Exactly reproduce the lines from the one holding "Then \(\rho_R\) is" through the final line of the listing below, with both ends included and nothing else.

*** ENTRIES SUPPLIED Section Begins ***

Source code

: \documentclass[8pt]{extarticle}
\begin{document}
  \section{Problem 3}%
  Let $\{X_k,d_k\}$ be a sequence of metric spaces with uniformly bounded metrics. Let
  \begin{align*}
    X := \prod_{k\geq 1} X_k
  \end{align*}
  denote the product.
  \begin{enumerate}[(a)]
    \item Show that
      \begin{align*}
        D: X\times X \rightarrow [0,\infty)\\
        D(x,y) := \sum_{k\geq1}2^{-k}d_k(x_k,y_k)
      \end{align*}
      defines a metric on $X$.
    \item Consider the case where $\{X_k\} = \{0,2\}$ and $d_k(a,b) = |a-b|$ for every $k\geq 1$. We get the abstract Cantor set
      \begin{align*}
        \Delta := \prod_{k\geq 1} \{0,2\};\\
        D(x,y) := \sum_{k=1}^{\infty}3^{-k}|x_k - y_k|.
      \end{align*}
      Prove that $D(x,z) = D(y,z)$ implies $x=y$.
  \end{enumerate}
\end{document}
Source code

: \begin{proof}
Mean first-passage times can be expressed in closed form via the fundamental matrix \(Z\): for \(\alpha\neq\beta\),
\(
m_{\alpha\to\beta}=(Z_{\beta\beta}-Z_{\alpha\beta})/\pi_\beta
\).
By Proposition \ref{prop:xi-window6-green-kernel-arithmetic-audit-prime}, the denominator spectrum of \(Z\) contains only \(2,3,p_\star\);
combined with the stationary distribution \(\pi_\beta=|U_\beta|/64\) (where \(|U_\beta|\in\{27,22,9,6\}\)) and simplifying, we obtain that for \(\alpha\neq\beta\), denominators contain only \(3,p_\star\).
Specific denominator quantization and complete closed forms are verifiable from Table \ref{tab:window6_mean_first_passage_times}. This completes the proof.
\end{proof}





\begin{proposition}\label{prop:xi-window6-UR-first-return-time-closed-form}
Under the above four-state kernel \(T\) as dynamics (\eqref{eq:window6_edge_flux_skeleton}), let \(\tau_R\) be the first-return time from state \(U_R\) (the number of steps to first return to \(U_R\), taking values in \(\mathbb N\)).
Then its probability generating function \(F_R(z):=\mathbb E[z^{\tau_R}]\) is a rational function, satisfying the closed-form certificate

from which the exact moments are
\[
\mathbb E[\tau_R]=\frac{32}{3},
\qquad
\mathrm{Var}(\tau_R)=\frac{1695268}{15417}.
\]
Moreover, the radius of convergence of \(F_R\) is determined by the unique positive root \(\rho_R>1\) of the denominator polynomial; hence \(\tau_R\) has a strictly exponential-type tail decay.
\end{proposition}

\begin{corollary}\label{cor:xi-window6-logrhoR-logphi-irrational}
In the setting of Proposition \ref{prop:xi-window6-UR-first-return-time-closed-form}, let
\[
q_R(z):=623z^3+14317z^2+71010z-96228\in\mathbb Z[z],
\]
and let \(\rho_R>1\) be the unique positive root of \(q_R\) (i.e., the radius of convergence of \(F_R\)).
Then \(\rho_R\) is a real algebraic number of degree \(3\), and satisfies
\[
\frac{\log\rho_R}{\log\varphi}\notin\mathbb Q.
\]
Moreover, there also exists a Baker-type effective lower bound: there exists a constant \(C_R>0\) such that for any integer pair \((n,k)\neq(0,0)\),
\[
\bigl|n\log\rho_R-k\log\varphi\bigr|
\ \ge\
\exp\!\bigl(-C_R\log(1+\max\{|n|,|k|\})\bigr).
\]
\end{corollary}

*** ENTRIES SUPPLIED Section Ends ***

*RESPONSE TO THE EXERCISE:*
Then \(\rho_R\) is a real algebraic number of degree \(3\), and satisfies
\[
\frac{\log\rho_R}{\log\varphi}\notin\mathbb Q.
\]
Moreover, there also exists a Baker-type effective lower bound: there exists a constant \(C_R>0\) such that for any integer pair \((n,k)\neq(0,0)\),
\[
\bigl|n\log\rho_R-k\log\varphi\bigr|
\ \ge\
\exp\!\bigl(-C_R\log(1+\max\{|n|,|k|\})\bigr).
\]
\end{corollary}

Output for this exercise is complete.